» **Work task**
What's needed is the listing below, repeated word for word with no pictures.

» **Task inputs**
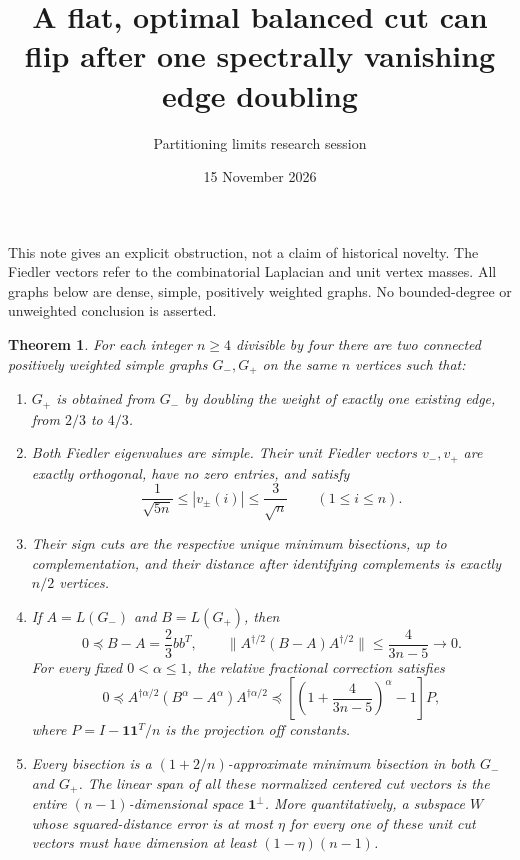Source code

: \documentclass[11pt]{article}
\title{A flat, optimal balanced cut can flip after one spectrally vanishing edge doubling}
\author{Partitioning limits research session}
\date{15 November 2026}
\newtheorem{theorem}{Theorem}
\newcommand{\one}{\boldsymbol 1}
\begin{document}
\maketitle

This note gives an explicit obstruction, not a claim of historical novelty.
The Fiedler vectors refer to the combinatorial Laplacian and unit vertex
masses. All graphs below are dense, simple, positively weighted graphs.
No bounded-degree or unweighted conclusion is asserted.

\begin{theorem}\label{thm:main}
For each integer $n\ge4$ divisible by four there are two connected
positively weighted simple graphs $G_-,G_+$ on the same $n$ vertices such that:
\begin{enumerate}
\item $G_+$ is obtained from $G_-$ by doubling the weight of exactly one
existing edge, from $2/3$ to $4/3$.
\item Both Fiedler eigenvalues are simple. Their unit Fiedler vectors
$v_-,v_+$ are exactly orthogonal, have no zero entries, and satisfy
\[
 \frac1{\sqrt{5n}}\le |v_\pm(i)|\le\frac3{\sqrt n}
 \qquad(1\le i\le n).
\]
\item Their sign cuts are the respective unique minimum bisections, up
to complementation, and their distance after identifying complements is
exactly $n/2$ vertices.
\item If $A=L(G_-)$ and $B=L(G_+)$, then
\[
 0\preceq B-A=\frac23bb^T,\qquad
 \|A^{\dagger/2}(B-A)A^{\dagger/2}\|
 \le\frac4{3n-5}\longrightarrow0.
\]
For every fixed $0<\alpha\le1$, the relative fractional correction satisfies
\[
 0\preceq A^{\dagger\alpha/2}(B^\alpha-A^\alpha)
                    A^{\dagger\alpha/2}
 \preceq
 \left[\left(1+\frac4{3n-5}\right)^\alpha-1\right]P,
\]
where $P=I-\one\one^T/n$ is the projection off constants.
\item Every bisection is a $(1+2/n)$-approximate minimum bisection
in both $G_-$ and $G_+$. The linear span of all these normalized
centered cut vectors is the entire $(n-1)$-dimensional space $\one^\perp$.
More quantitatively, a subspace $W$ whose squared-distance error is at
most $\eta$ for every one of these unit cut vectors must have dimension
at least $(1-\eta)(n-1)$.
\end{enumerate}
\end{theorem}
\end{document}

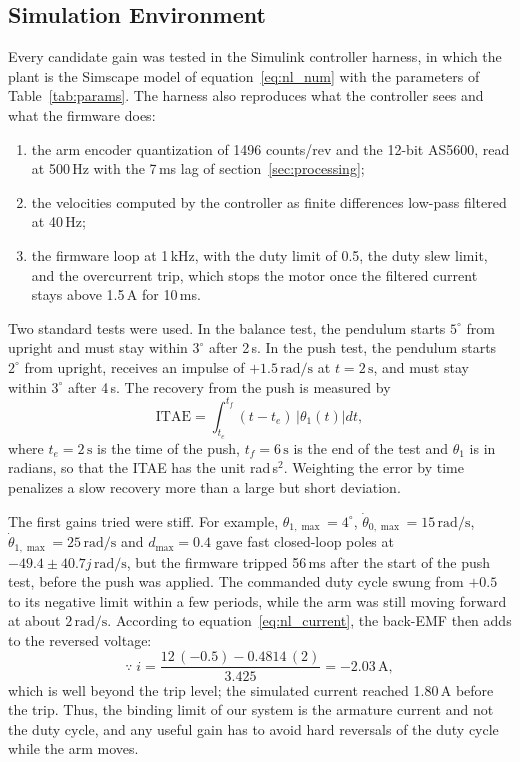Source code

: \documentclass[a4paper,11pt]{article}
\begin{document}
\subsection{Simulation Environment}
\label{sec:lqr_sim}
Every candidate gain was tested in the Simulink controller harness, in which the plant is the Simscape model of equation~\ref{eq:nl_num} with the parameters of Table~\ref{tab:params}. The harness also reproduces what the controller sees and what the firmware does:
\begin{enumerate}
  \item the arm encoder quantization of 1496 counts/rev and the 12-bit AS5600, read at 500\,Hz with the 7\,ms lag of section~\ref{sec:processing};
  \item the velocities computed by the controller as finite differences low-pass filtered at 40\,Hz;
  \item the firmware loop at 1\,kHz, with the duty limit of 0.5, the duty slew limit, and the overcurrent trip, which stops the motor once the filtered current stays above 1.5\,A for 10\,ms.
\end{enumerate}
Two standard tests were used. In the balance test, the pendulum starts $5^\circ$ from upright and must stay within $3^\circ$ after 2\,s. In the push test, the pendulum starts $2^\circ$ from upright, receives an impulse of $+1.5\,\mathrm{rad/s}$ at $t = 2\,\mathrm{s}$, and must stay within $3^\circ$ after 4\,s. The recovery from the push is measured by
\begin{equation}
  \mathrm{ITAE} = \int_{t_e}^{t_f} (t - t_e)\, \left|\theta_1(t)\right| dt ,
  \label{eq:itae}
\end{equation}
where $t_e = 2\,\mathrm{s}$ is the time of the push, $t_f = 6\,\mathrm{s}$ is the end of the test and $\theta_1$ is in radians, so that the ITAE has the unit rad\,s$^2$. Weighting the error by time penalizes a slow recovery more than a large but short deviation.

The first gains tried were stiff. For example, $\theta_{1,\max} = 4^\circ$, $\dot\theta_{0,\max} = 15\,\mathrm{rad/s}$, $\dot\theta_{1,\max} = 25\,\mathrm{rad/s}$ and $d_{\max} = 0.4$ gave fast closed-loop poles at $-49.4 \pm 40.7j\,\mathrm{rad/s}$, but the firmware tripped 56\,ms after the start of the push test, before the push was applied. The commanded duty cycle swung from $+0.5$ to its negative limit within a few periods, while the arm was still moving forward at about $2\,\mathrm{rad/s}$. According to equation~\ref{eq:nl_current}, the back-EMF then adds to the reversed voltage:
\begin{equation}
  \because\; i = \frac{12\,(-0.5) - 0.4814\,(2)}{3.425} = -2.03\,\mathrm{A} ,
\end{equation}
which is well beyond the trip level; the simulated current reached 1.80\,A before the trip. Thus, the binding limit of our system is the armature current and not the duty cycle, and any useful gain has to avoid hard reversals of the duty cycle while the arm moves.
\end{document}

» **Task response**
Source code

: \documentclass[11pt]{article}
\title{A flat, optimal balanced cut can flip after one spectrally vanishing edge doubling}
\author{Partitioning limits research session}
\date{15 November 2026}
\newtheorem{theorem}{Theorem}
\newcommand{\one}{\boldsymbol 1}
\begin{document}
\maketitle

This note gives an explicit obstruction, not a claim of historical novelty.
The Fiedler vectors refer to the combinatorial Laplacian and unit vertex
masses. All graphs below are dense, simple, positively weighted graphs.
No bounded-degree or unweighted conclusion is asserted.

\begin{theorem}\label{thm:main}
For each integer $n\ge4$ divisible by four there are two connected
positively weighted simple graphs $G_-,G_+$ on the same $n$ vertices such that:
\begin{enumerate}
\item $G_+$ is obtained from $G_-$ by doubling the weight of exactly one
existing edge, from $2/3$ to $4/3$.
\item Both Fiedler eigenvalues are simple. Their unit Fiedler vectors
$v_-,v_+$ are exactly orthogonal, have no zero entries, and satisfy
\[
 \frac1{\sqrt{5n}}\le |v_\pm(i)|\le\frac3{\sqrt n}
 \qquad(1\le i\le n).
\]
\item Their sign cuts are the respective unique minimum bisections, up
to complementation, and their distance after identifying complements is
exactly $n/2$ vertices.
\item If $A=L(G_-)$ and $B=L(G_+)$, then
\[
 0\preceq B-A=\frac23bb^T,\qquad
 \|A^{\dagger/2}(B-A)A^{\dagger/2}\|
 \le\frac4{3n-5}\longrightarrow0.
\]
For every fixed $0<\alpha\le1$, the relative fractional correction satisfies
\[
 0\preceq A^{\dagger\alpha/2}(B^\alpha-A^\alpha)
                    A^{\dagger\alpha/2}
 \preceq
 \left[\left(1+\frac4{3n-5}\right)^\alpha-1\right]P,
\]
where $P=I-\one\one^T/n$ is the projection off constants.
\item Every bisection is a $(1+2/n)$-approximate minimum bisection
in both $G_-$ and $G_+$. The linear span of all these normalized
centered cut vectors is the entire $(n-1)$-dimensional space $\one^\perp$.
More quantitatively, a subspace $W$ whose squared-distance error is at
most $\eta$ for every one of these unit cut vectors must have dimension
at least $(1-\eta)(n-1)$.
\end{enumerate}
\end{theorem}
\end{document}

Source code

: \documentclass[a4paper,11pt]{article}
\begin{document}
\subsection{Simulation Environment}
\label{sec:lqr_sim}
Every candidate gain was tested in the Simulink controller harness, in which the plant is the Simscape model of equation~\ref{eq:nl_num} with the parameters of Table~\ref{tab:params}. The harness also reproduces what the controller sees and what the firmware does:
\begin{enumerate}
  \item the arm encoder quantization of 1496 counts/rev and the 12-bit AS5600, read at 500\,Hz with the 7\,ms lag of section~\ref{sec:processing};
  \item the velocities computed by the controller as finite differences low-pass filtered at 40\,Hz;
  \item the firmware loop at 1\,kHz, with the duty limit of 0.5, the duty slew limit, and the overcurrent trip, which stops the motor once the filtered current stays above 1.5\,A for 10\,ms.
\end{enumerate}
Two standard tests were used. In the balance test, the pendulum starts $5^\circ$ from upright and must stay within $3^\circ$ after 2\,s. In the push test, the pendulum starts $2^\circ$ from upright, receives an impulse of $+1.5\,\mathrm{rad/s}$ at $t = 2\,\mathrm{s}$, and must stay within $3^\circ$ after 4\,s. The recovery from the push is measured by
\begin{equation}
  \mathrm{ITAE} = \int_{t_e}^{t_f} (t - t_e)\, \left|\theta_1(t)\right| dt ,
  \label{eq:itae}
\end{equation}
where $t_e = 2\,\mathrm{s}$ is the time of the push, $t_f = 6\,\mathrm{s}$ is the end of the test and $\theta_1$ is in radians, so that the ITAE has the unit rad\,s$^2$. Weighting the error by time penalizes a slow recovery more than a large but short deviation.

The first gains tried were stiff. For example, $\theta_{1,\max} = 4^\circ$, $\dot\theta_{0,\max} = 15\,\mathrm{rad/s}$, $\dot\theta_{1,\max} = 25\,\mathrm{rad/s}$ and $d_{\max} = 0.4$ gave fast closed-loop poles at $-49.4 \pm 40.7j\,\mathrm{rad/s}$, but the firmware tripped 56\,ms after the start of the push test, before the push was applied. The commanded duty cycle swung from $+0.5$ to its negative limit within a few periods, while the arm was still moving forward at about $2\,\mathrm{rad/s}$. According to equation~\ref{eq:nl_current}, the back-EMF then adds to the reversed voltage:
\begin{equation}
  \because\; i = \frac{12\,(-0.5) - 0.4814\,(2)}{3.425} = -2.03\,\mathrm{A} ,
\end{equation}
which is well beyond the trip level; the simulated current reached 1.80\,A before the trip. Thus, the binding limit of our system is the armature current and not the duty cycle, and any useful gain has to avoid hard reversals of the duty cycle while the arm moves.
\end{document}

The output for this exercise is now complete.